• _Assignment_:
Report, word for word, every line of the material that contains "device".

##############################

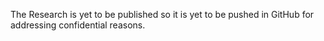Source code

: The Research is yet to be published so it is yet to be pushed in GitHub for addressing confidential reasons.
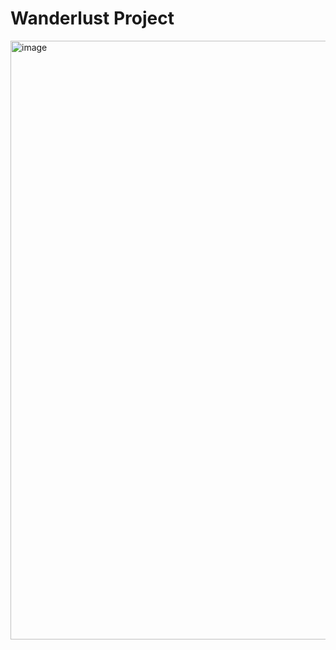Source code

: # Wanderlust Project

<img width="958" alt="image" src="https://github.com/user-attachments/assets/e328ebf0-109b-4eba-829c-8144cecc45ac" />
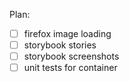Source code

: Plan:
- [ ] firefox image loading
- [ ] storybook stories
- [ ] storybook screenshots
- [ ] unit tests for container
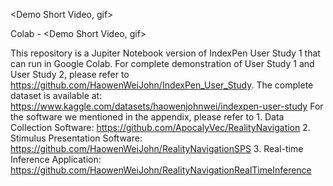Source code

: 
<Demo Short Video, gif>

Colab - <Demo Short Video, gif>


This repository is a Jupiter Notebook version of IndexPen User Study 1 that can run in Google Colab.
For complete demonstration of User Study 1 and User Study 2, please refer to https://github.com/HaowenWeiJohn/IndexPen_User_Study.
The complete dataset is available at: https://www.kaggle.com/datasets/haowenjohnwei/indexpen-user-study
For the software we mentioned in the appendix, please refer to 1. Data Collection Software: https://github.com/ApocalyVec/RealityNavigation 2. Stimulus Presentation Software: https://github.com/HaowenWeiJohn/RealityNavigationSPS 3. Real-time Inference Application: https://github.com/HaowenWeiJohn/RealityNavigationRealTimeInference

##############################

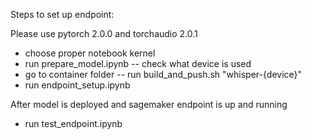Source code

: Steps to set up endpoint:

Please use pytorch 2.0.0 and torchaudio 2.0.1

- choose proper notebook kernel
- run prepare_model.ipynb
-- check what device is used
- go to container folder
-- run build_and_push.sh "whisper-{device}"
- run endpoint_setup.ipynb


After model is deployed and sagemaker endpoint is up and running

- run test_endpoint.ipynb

##############################

• _Exercise response_:
-- check what device is used
-- run build_and_push.sh "whisper-{device}"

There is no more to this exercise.